The types of issues that these outdated systems prevent vary considerably. Some are less than a decade old but are already essentially obsolete (like that iPhone 5 that you've been refusing to upgrade). Others have been in use for as long as 51 years and, while they have received hardware upgrades in recent years, are still relying on a significant amount of heavy lifting from out-of-date and no longer supported software and other technology. Imagine purchasing the Mac Pro Apple just announced earlier this year, firing it up and loading it with the DOS operating system that powered the Apple II. That's basically what the government does.

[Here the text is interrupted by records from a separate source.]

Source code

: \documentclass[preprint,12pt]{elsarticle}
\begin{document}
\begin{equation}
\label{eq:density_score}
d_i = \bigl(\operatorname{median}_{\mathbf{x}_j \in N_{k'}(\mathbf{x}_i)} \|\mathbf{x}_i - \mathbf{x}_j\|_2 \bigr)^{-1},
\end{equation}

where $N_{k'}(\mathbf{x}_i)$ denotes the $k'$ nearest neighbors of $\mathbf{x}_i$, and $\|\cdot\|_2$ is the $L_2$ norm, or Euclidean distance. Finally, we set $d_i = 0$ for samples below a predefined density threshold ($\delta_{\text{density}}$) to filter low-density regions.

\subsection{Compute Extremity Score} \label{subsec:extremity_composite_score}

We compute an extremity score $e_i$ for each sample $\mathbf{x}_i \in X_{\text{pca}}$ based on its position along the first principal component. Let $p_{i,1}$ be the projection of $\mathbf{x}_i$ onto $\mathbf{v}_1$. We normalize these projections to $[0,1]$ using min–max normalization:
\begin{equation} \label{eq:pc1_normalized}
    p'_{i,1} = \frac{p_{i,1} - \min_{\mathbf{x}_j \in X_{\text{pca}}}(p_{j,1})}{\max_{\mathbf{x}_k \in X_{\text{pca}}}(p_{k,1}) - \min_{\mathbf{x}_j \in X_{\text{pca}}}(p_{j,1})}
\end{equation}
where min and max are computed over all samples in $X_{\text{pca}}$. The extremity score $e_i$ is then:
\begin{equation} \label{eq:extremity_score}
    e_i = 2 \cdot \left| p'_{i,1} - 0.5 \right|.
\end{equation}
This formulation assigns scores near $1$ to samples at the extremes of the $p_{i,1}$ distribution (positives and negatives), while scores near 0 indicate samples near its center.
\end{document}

Among the near-obsolete tech still involved in critical functions of the government is an Air Force computer system that supports the wartime readiness of aircraft. It is 14 years old and runs on COBOL, a programming language that is rarely taught anymore. It's not uncommon for old IT experts to be called in to deal with COBOL related issues, often at a premium. Another outdated system was found in the Interior Department, where an 18-year-old industrial system that is used to control dams and power plants relies on obsolete hardware that the original manufacturer doesn't even support anymore. Likewise, the software no longer receives updates from vendors. That means no security updates, patches or fixes with bugs arise.
The good news is that the agencies where those two systems are housed have modernization plans that will make a considerable difference in reliability, security and cost. The Navy system, in particular, should save $35 million annually once it is updated. These updates are typically great for improving the daily functions of an agency, too. The National Oceanic and Atmospheric Administration just announced a plan to update its software for the first time in 40 years, which is expected to vastly improve on existing weather tracking technology. The bad news is none of the other eight systems that made the GAO's list have paths to complete modernization set out. Half of the agencies on the list have zero plans to update any part of their outdated machinery and software.
That's troubling because the GAO report notes that “Project failure would be particularly detrimental in these 10 cases, not only because of wasted resources but also because it would prolong the lifespan of increasingly vulnerable and obsolete systems, exposing the agency and system clients to security threats and potentially significant performance issues." Essentially, the longer the government relies upon this outdated technology, the more likely something will go wrong.
The GAO has been harping on agencies to get up to date for years. In 2016, the agency revealed that while the federal government spends more than $80 billion on IT in 2015, about three-fourths of that ($61 billion) is spent on operations and maintenance of existing systems while just $19 million goes toward purchasing new ones. That includes things like the Navy forking over $9 million per year to Microsoft just to continue supporting Windows XP, an operating system that the company has considered obsolete in 2014.
While it may be more convenient for agencies to continue operating on the systems it knows, the potential for a catastrophic situation only increases the longer outdated machines remain a part of an agency's operations. Threats range from a potential security breach to a simple lack of expertise to fix the issue among newer IT support staff. A piece of hardware or software going haywire could be the difference between essential services being delivered and a full-on, nationwide crisis. Put into context, the cost of an upgrade is significantly cheaper than the cost of a meltdown.